Task to carry out
Without the images, print all the entries below exactly as given.

Input records

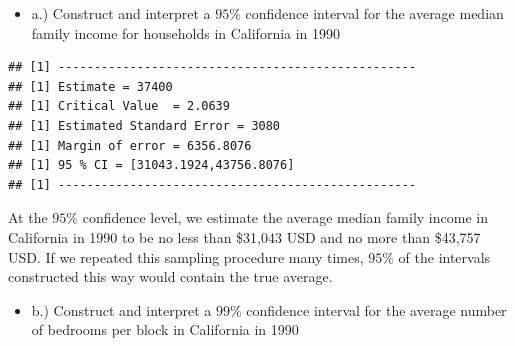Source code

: \documentclass[
]{article}
\newenvironment{Shaded}{\begin{snugshade}}{\end{snugshade}}
\newcommand{\AttributeTok}[1]{\textcolor[rgb]{0.13,0.29,0.53}{#1}}
\newcommand{\CommentTok}[1]{\textcolor[rgb]{0.56,0.35,0.01}{\textit{#1}}}
\newcommand{\DecValTok}[1]{\textcolor[rgb]{0.00,0.00,0.81}{#1}}
\newcommand{\FloatTok}[1]{\textcolor[rgb]{0.00,0.00,0.81}{#1}}
\newcommand{\FunctionTok}[1]{\textcolor[rgb]{0.13,0.29,0.53}{\textbf{#1}}}
\newcommand{\NormalTok}[1]{#1}
\newcommand{\OtherTok}[1]{\textcolor[rgb]{0.56,0.35,0.01}{#1}}
\newcommand{\SpecialCharTok}[1]{\textcolor[rgb]{0.81,0.36,0.00}{\textbf{#1}}}
\providecommand{\tightlist}{%
  \setlength{\itemsep}{0pt}\setlength{\parskip}{0pt}}
\begin{document}
\begin{itemize}
\tightlist
\item
  a.) Construct and interpret a \(95\%\) confidence interval for the
  average median family income for households in California in 1990
\end{itemize}

\begin{Shaded}
\end{Shaded}

\begin{verbatim}
## [1] --------------------------------------------------
## [1] Estimate = 37400
## [1] Critical Value  = 2.0639
## [1] Estimated Standard Error = 3080
## [1] Margin of error = 6356.8076
## [1] 95 % CI = [31043.1924,43756.8076]
## [1] --------------------------------------------------
\end{verbatim}

{At the \(95\%\) confidence level, we estimate the average median family
income in California in 1990 to be no less than \$31,043 USD and no more
than \$43,757 USD. If we repeated this sampling procedure many times,
\(95\%\) of the intervals constructed this way would contain the true
average.}

\begin{itemize}
\tightlist
\item
  b.) Construct and interpret a \(99\%\) confidence interval for the
  average number of bedrooms per block in California in 1990
\end{itemize}
\end{document}
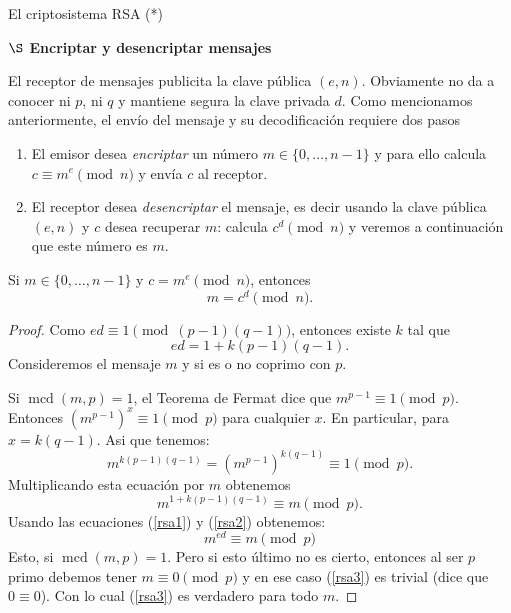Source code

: \begin{section}{El criptosistema RSA (*)}
\begin{observacion}
\end{observacion}



\noindent \textbf{$\S$ Encriptar y desencriptar mensajes}

El receptor de mensajes publicita la clave pública $(e,n)$. Obviamente no da a conocer ni $p$, ni $q$ y mantiene segura la clave privada $d$. Como mencionamos anteriormente, el envío del mensaje y su decodificación requiere dos pasos
\begin{enumerate}[label=(\alph*)]
\item  El  emisor desea \emph{encriptar }un número $m \in \{0,\ldots,n-1\}$ y para ello calcula $c \equiv m^e \pmod{n}$ y  envía $c$ al receptor.
\item  El receptor desea \emph{desencriptar} el mensaje, es decir usando la clave pública $(e,n)$ y $c$ desea recuperar $m$: calcula $c^d \pmod{n}$ y veremos a continuación que este número es $m$. 
\end{enumerate}

\begin{proposicion} \label{rsa}Si $m \in \{0,\ldots,n-1\}$ y $c = m^e \pmod{n}$, entonces $$m= c^d \pmod{n}.$$
\end{proposicion} 
\begin{proof}
Como $ed \equiv 1 \pmod{(p - 1)(q - 1)}$, entonces existe $k$ tal que  
\begin{equation}\label{rsa1}
ed = 1 + k(p - 1)(q - 1).
\end{equation}
Consideremos el mensaje $m$ y si es o no coprimo con $p$.

Si $\operatorname{mcd}(m, p) = 1$, el Teorema de Fermat dice que $m^{p - 1}  \equiv 1\pmod{p}$.
Entonces $(m^{p - 1})^x \equiv 1\pmod{p}$ para cualquier $x$. En particular, para 
$x = k(q-1)$. Asi que tenemos:
\begin{equation*}
m^{k(p-1)(q-1)} = (m^{p-1})^{k(q-1)} \equiv 1\pmod{p}.
\end{equation*}
Multiplicando esta ecuación por $m$ obtenemos
\begin{equation}\label{rsa2}
m^{1+k(p-1)(q-1)} \equiv m\pmod{p}. 
\end{equation}
Usando las ecuaciones (\ref{rsa1}) y (\ref{rsa2}) obtenemos:
\begin{equation}\label{rsa3}
m^{ed} \equiv m\pmod{p} 
\end{equation}
Esto, si  $\operatorname{mcd}(m, p) = 1$. Pero si esto último no es cierto, entonces al ser $p$
primo debemos tener $m \equiv 0\pmod{p}$ y en ese caso (\ref{rsa3}) es trivial (dice que $0 \equiv 0$).
Con lo cual (\ref{rsa3}) es verdadero para todo $m$.


\end{proof}
\end{section}
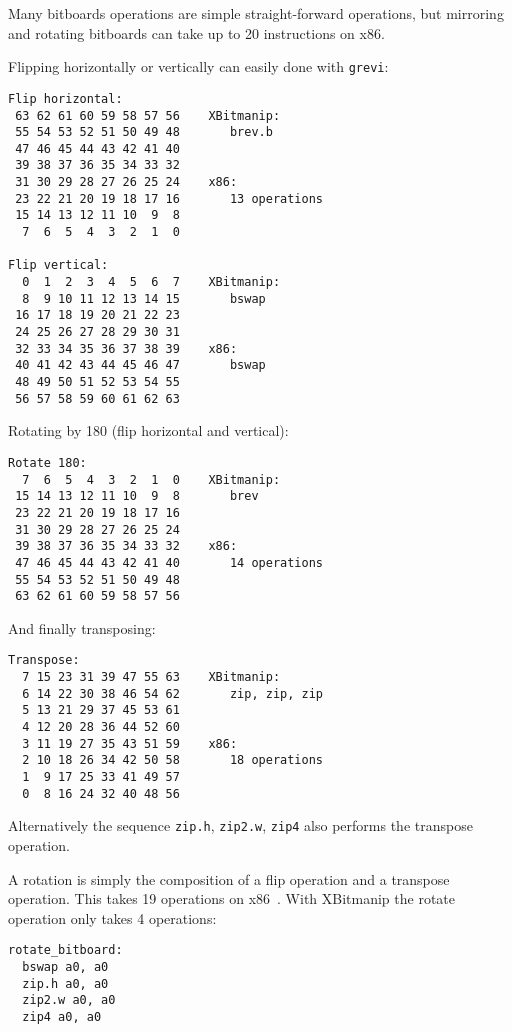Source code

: Many bitboards operations are simple straight-forward operations, but mirroring
and rotating bitboards can take up to 20 instructions on x86.

Flipping horizontally or vertically can easily done with {\tt grevi}:

\begin{verbatim}
Flip horizontal:
 63 62 61 60 59 58 57 56    XBitmanip:
 55 54 53 52 51 50 49 48       brev.b
 47 46 45 44 43 42 41 40
 39 38 37 36 35 34 33 32
 31 30 29 28 27 26 25 24    x86:
 23 22 21 20 19 18 17 16       13 operations
 15 14 13 12 11 10  9  8
  7  6  5  4  3  2  1  0

Flip vertical:
  0  1  2  3  4  5  6  7    XBitmanip:
  8  9 10 11 12 13 14 15       bswap
 16 17 18 19 20 21 22 23
 24 25 26 27 28 29 30 31
 32 33 34 35 36 37 38 39    x86:
 40 41 42 43 44 45 46 47       bswap
 48 49 50 51 52 53 54 55
 56 57 58 59 60 61 62 63
\end{verbatim}

Rotating by 180 (flip horizontal and vertical):

\begin{verbatim}
Rotate 180:
  7  6  5  4  3  2  1  0    XBitmanip:
 15 14 13 12 11 10  9  8       brev
 23 22 21 20 19 18 17 16
 31 30 29 28 27 26 25 24
 39 38 37 36 35 34 33 32    x86:
 47 46 45 44 43 42 41 40       14 operations
 55 54 53 52 51 50 49 48
 63 62 61 60 59 58 57 56
\end{verbatim}

And finally transposing:

\begin{verbatim}
Transpose:
  7 15 23 31 39 47 55 63    XBitmanip:
  6 14 22 30 38 46 54 62       zip, zip, zip
  5 13 21 29 37 45 53 61
  4 12 20 28 36 44 52 60
  3 11 19 27 35 43 51 59    x86:
  2 10 18 26 34 42 50 58       18 operations
  1  9 17 25 33 41 49 57
  0  8 16 24 32 40 48 56
\end{verbatim}

Alternatively the sequence {\tt zip.h}, {\tt zip2.w}, {\tt zip4} also
performs the transpose operation.

A rotation is simply the composition of a flip operation and a transpose
operation. This takes 19 operations on x86~\cite{ChessProg}. With XBitmanip
the rotate operation only takes 4 operations:

\begin{verbatim}
rotate_bitboard:
  bswap a0, a0
  zip.h a0, a0
  zip2.w a0, a0
  zip4 a0, a0
\end{verbatim}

Written response
Source code

: \documentclass[
]{article}
\newenvironment{Shaded}{\begin{snugshade}}{\end{snugshade}}
\newcommand{\AttributeTok}[1]{\textcolor[rgb]{0.13,0.29,0.53}{#1}}
\newcommand{\CommentTok}[1]{\textcolor[rgb]{0.56,0.35,0.01}{\textit{#1}}}
\newcommand{\DecValTok}[1]{\textcolor[rgb]{0.00,0.00,0.81}{#1}}
\newcommand{\FloatTok}[1]{\textcolor[rgb]{0.00,0.00,0.81}{#1}}
\newcommand{\FunctionTok}[1]{\textcolor[rgb]{0.13,0.29,0.53}{\textbf{#1}}}
\newcommand{\NormalTok}[1]{#1}
\newcommand{\OtherTok}[1]{\textcolor[rgb]{0.56,0.35,0.01}{#1}}
\newcommand{\SpecialCharTok}[1]{\textcolor[rgb]{0.81,0.36,0.00}{\textbf{#1}}}
\providecommand{\tightlist}{%
  \setlength{\itemsep}{0pt}\setlength{\parskip}{0pt}}
\begin{document}
\begin{itemize}
\tightlist
\item
  a.) Construct and interpret a \(95\%\) confidence interval for the
  average median family income for households in California in 1990
\end{itemize}

\begin{Shaded}
\end{Shaded}

\begin{verbatim}
## [1] --------------------------------------------------
## [1] Estimate = 37400
## [1] Critical Value  = 2.0639
## [1] Estimated Standard Error = 3080
## [1] Margin of error = 6356.8076
## [1] 95 % CI = [31043.1924,43756.8076]
## [1] --------------------------------------------------
\end{verbatim}

{At the \(95\%\) confidence level, we estimate the average median family
income in California in 1990 to be no less than \$31,043 USD and no more
than \$43,757 USD. If we repeated this sampling procedure many times,
\(95\%\) of the intervals constructed this way would contain the true
average.}

\begin{itemize}
\tightlist
\item
  b.) Construct and interpret a \(99\%\) confidence interval for the
  average number of bedrooms per block in California in 1990
\end{itemize}
\end{document}
Source code

: \begin{section}{El criptosistema RSA (*)}
\begin{observacion}
\end{observacion}



\noindent \textbf{$\S$ Encriptar y desencriptar mensajes}

El receptor de mensajes publicita la clave pública $(e,n)$. Obviamente no da a conocer ni $p$, ni $q$ y mantiene segura la clave privada $d$. Como mencionamos anteriormente, el envío del mensaje y su decodificación requiere dos pasos
\begin{enumerate}[label=(\alph*)]
\item  El  emisor desea \emph{encriptar }un número $m \in \{0,\ldots,n-1\}$ y para ello calcula $c \equiv m^e \pmod{n}$ y  envía $c$ al receptor.
\item  El receptor desea \emph{desencriptar} el mensaje, es decir usando la clave pública $(e,n)$ y $c$ desea recuperar $m$: calcula $c^d \pmod{n}$ y veremos a continuación que este número es $m$. 
\end{enumerate}

\begin{proposicion} \label{rsa}Si $m \in \{0,\ldots,n-1\}$ y $c = m^e \pmod{n}$, entonces $$m= c^d \pmod{n}.$$
\end{proposicion} 
\begin{proof}
Como $ed \equiv 1 \pmod{(p - 1)(q - 1)}$, entonces existe $k$ tal que  
\begin{equation}\label{rsa1}
ed = 1 + k(p - 1)(q - 1).
\end{equation}
Consideremos el mensaje $m$ y si es o no coprimo con $p$.

Si $\operatorname{mcd}(m, p) = 1$, el Teorema de Fermat dice que $m^{p - 1}  \equiv 1\pmod{p}$.
Entonces $(m^{p - 1})^x \equiv 1\pmod{p}$ para cualquier $x$. En particular, para 
$x = k(q-1)$. Asi que tenemos:
\begin{equation*}
m^{k(p-1)(q-1)} = (m^{p-1})^{k(q-1)} \equiv 1\pmod{p}.
\end{equation*}
Multiplicando esta ecuación por $m$ obtenemos
\begin{equation}\label{rsa2}
m^{1+k(p-1)(q-1)} \equiv m\pmod{p}. 
\end{equation}
Usando las ecuaciones (\ref{rsa1}) y (\ref{rsa2}) obtenemos:
\begin{equation}\label{rsa3}
m^{ed} \equiv m\pmod{p} 
\end{equation}
Esto, si  $\operatorname{mcd}(m, p) = 1$. Pero si esto último no es cierto, entonces al ser $p$
primo debemos tener $m \equiv 0\pmod{p}$ y en ese caso (\ref{rsa3}) es trivial (dice que $0 \equiv 0$).
Con lo cual (\ref{rsa3}) es verdadero para todo $m$.


\end{proof}
\end{section}
Source code

: Many bitboards operations are simple straight-forward operations, but mirroring
and rotating bitboards can take up to 20 instructions on x86.

Flipping horizontally or vertically can easily done with {\tt grevi}:

\begin{verbatim}
Flip horizontal:
 63 62 61 60 59 58 57 56    XBitmanip:
 55 54 53 52 51 50 49 48       brev.b
 47 46 45 44 43 42 41 40
 39 38 37 36 35 34 33 32
 31 30 29 28 27 26 25 24    x86:
 23 22 21 20 19 18 17 16       13 operations
 15 14 13 12 11 10  9  8
  7  6  5  4  3  2  1  0

Flip vertical:
  0  1  2  3  4  5  6  7    XBitmanip:
  8  9 10 11 12 13 14 15       bswap
 16 17 18 19 20 21 22 23
 24 25 26 27 28 29 30 31
 32 33 34 35 36 37 38 39    x86:
 40 41 42 43 44 45 46 47       bswap
 48 49 50 51 52 53 54 55
 56 57 58 59 60 61 62 63
\end{verbatim}

Rotating by 180 (flip horizontal and vertical):

\begin{verbatim}
Rotate 180:
  7  6  5  4  3  2  1  0    XBitmanip:
 15 14 13 12 11 10  9  8       brev
 23 22 21 20 19 18 17 16
 31 30 29 28 27 26 25 24
 39 38 37 36 35 34 33 32    x86:
 47 46 45 44 43 42 41 40       14 operations
 55 54 53 52 51 50 49 48
 63 62 61 60 59 58 57 56
\end{verbatim}

And finally transposing:

\begin{verbatim}
Transpose:
  7 15 23 31 39 47 55 63    XBitmanip:
  6 14 22 30 38 46 54 62       zip, zip, zip
  5 13 21 29 37 45 53 61
  4 12 20 28 36 44 52 60
  3 11 19 27 35 43 51 59    x86:
  2 10 18 26 34 42 50 58       18 operations
  1  9 17 25 33 41 49 57
  0  8 16 24 32 40 48 56
\end{verbatim}

Alternatively the sequence {\tt zip.h}, {\tt zip2.w}, {\tt zip4} also
performs the transpose operation.

A rotation is simply the composition of a flip operation and a transpose
operation. This takes 19 operations on x86~\cite{ChessProg}. With XBitmanip
the rotate operation only takes 4 operations:

\begin{verbatim}
rotate_bitboard:
  bswap a0, a0
  zip.h a0, a0
  zip2.w a0, a0
  zip4 a0, a0
\end{verbatim}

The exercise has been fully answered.